++++ Input ++++

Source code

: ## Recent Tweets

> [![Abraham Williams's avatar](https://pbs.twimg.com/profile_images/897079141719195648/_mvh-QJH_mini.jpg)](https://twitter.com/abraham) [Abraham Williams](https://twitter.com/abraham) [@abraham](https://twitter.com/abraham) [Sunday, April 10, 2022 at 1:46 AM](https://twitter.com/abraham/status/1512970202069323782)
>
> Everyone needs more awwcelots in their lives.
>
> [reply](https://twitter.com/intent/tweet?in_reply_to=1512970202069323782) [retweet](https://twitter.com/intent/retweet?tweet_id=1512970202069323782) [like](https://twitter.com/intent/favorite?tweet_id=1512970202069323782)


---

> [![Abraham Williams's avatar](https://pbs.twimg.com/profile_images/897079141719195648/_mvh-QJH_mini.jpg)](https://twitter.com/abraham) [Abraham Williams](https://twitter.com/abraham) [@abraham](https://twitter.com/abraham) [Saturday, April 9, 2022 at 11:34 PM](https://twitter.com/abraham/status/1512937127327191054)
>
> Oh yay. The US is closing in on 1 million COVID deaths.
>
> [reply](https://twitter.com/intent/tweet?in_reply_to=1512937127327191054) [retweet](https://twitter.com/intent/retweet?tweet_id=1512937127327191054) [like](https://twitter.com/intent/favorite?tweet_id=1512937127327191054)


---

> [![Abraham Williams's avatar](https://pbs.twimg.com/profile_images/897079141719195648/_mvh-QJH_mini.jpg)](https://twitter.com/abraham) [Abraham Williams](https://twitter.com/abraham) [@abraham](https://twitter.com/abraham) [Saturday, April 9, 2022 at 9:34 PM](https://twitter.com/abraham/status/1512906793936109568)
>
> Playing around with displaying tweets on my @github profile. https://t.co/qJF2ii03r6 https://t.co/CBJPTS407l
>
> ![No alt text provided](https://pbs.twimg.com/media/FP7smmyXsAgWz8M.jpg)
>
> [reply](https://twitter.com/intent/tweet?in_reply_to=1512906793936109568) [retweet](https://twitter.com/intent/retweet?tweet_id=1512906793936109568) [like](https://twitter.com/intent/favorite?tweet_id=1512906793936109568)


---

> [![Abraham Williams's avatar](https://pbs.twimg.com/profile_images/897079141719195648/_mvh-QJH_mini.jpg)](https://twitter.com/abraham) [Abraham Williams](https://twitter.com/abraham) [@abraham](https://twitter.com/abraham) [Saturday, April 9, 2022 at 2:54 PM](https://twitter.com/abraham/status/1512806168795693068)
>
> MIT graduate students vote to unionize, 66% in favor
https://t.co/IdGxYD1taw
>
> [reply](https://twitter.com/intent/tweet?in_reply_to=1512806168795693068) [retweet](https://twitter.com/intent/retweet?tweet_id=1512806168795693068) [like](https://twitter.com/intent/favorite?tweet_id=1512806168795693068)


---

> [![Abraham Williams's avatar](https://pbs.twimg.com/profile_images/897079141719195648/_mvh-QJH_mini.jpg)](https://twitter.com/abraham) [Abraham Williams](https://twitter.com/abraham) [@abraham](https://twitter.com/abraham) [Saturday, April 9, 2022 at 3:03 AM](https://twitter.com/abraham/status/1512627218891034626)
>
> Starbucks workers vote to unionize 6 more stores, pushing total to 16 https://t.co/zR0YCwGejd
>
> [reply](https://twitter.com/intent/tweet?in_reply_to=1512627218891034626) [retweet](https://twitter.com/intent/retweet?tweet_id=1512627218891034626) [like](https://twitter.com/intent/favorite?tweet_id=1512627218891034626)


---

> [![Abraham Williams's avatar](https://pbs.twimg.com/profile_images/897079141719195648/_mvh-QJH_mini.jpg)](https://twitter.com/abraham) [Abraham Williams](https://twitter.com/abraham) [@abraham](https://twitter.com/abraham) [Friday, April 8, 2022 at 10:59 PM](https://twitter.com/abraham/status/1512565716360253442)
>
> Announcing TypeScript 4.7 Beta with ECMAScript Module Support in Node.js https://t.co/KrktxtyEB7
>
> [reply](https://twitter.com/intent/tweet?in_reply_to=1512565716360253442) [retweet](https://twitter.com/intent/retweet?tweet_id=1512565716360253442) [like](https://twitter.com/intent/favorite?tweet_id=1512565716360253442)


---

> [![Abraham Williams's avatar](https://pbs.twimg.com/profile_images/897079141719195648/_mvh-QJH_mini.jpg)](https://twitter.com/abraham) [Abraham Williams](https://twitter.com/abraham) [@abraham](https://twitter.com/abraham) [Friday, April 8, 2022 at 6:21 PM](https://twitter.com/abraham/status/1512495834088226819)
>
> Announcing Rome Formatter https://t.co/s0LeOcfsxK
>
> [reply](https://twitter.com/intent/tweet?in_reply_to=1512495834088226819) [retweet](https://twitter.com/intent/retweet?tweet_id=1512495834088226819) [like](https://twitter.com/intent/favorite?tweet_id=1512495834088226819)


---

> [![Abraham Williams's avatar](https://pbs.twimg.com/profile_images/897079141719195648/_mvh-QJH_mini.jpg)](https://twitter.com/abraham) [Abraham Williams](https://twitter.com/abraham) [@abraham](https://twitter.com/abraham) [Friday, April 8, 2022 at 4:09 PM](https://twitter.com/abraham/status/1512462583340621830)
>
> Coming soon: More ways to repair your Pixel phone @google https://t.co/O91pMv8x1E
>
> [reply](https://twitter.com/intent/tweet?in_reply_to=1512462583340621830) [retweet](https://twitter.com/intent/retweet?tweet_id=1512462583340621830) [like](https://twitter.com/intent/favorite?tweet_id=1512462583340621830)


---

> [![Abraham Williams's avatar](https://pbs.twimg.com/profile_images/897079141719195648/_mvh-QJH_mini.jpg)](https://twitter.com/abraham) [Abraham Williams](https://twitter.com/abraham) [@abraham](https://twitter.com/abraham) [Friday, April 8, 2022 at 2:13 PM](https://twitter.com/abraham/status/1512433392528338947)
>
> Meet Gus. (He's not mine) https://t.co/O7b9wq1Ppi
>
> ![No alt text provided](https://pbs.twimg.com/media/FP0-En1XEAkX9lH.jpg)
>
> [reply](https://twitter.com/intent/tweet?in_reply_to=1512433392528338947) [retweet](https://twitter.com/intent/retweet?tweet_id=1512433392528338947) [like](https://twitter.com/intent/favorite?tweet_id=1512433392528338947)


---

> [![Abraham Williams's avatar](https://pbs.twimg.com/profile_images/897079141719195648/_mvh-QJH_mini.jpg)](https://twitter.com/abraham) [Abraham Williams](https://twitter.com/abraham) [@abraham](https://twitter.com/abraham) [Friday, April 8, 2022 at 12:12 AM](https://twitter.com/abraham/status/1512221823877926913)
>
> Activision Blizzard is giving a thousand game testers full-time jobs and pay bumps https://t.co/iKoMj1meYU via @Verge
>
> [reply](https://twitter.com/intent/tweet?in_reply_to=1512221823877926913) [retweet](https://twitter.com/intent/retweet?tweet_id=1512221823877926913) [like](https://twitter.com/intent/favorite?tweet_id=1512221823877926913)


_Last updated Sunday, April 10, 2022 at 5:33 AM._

++++
++++ Input ++++

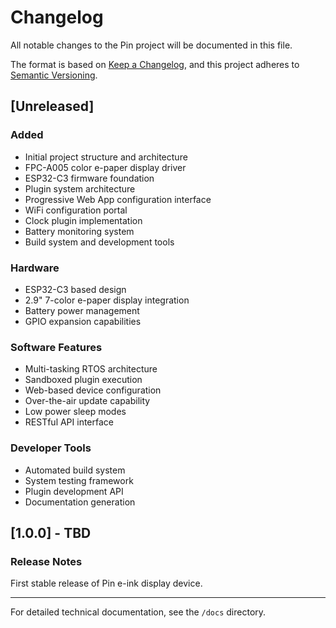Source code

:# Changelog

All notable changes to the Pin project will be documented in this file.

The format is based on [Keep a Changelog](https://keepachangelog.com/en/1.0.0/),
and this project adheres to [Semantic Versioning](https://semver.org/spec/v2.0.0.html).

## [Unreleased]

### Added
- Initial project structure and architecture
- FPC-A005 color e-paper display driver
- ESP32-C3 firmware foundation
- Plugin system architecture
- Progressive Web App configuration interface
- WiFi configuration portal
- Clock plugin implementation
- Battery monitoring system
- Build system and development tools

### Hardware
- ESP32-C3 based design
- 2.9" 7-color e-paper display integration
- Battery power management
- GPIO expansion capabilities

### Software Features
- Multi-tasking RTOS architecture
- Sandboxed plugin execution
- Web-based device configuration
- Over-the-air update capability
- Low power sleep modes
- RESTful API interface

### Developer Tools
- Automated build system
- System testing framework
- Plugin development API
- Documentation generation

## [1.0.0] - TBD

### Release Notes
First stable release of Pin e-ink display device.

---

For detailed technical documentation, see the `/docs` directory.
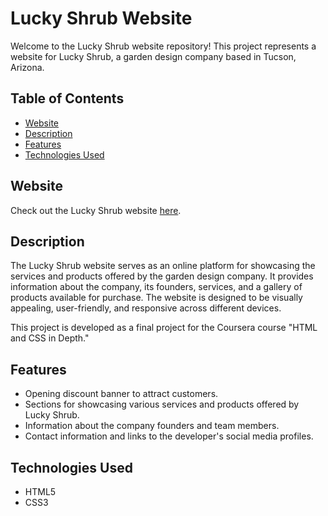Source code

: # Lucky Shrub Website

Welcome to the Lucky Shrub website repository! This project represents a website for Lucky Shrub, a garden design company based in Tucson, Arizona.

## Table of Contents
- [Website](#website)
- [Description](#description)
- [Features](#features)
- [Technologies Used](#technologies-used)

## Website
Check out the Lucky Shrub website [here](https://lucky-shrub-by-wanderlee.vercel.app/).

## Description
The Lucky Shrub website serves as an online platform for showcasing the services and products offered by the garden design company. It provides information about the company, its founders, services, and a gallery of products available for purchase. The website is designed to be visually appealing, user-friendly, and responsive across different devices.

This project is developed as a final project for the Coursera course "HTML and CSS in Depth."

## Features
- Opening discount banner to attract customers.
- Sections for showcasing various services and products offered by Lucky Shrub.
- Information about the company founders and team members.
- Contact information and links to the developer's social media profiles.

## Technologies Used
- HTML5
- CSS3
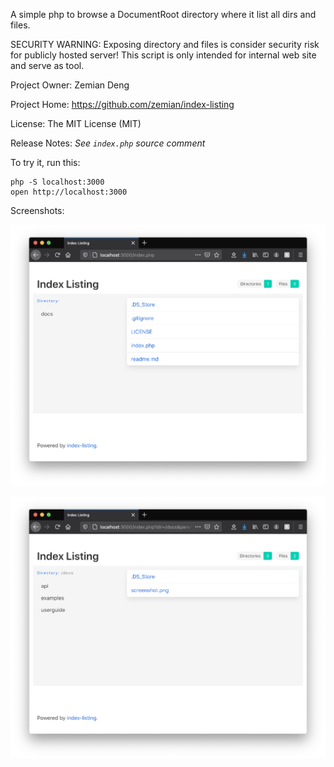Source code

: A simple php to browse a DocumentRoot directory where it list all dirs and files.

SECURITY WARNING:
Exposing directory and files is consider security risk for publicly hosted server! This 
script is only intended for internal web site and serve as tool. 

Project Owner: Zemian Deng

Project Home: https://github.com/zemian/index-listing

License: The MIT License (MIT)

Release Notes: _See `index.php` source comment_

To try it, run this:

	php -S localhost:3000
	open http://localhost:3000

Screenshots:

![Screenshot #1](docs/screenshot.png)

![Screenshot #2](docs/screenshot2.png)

++++

• _What to do_
Using the data above, count the lines that hold the string "offered". Report the number and nothing else.

• _Output of the exercise_
2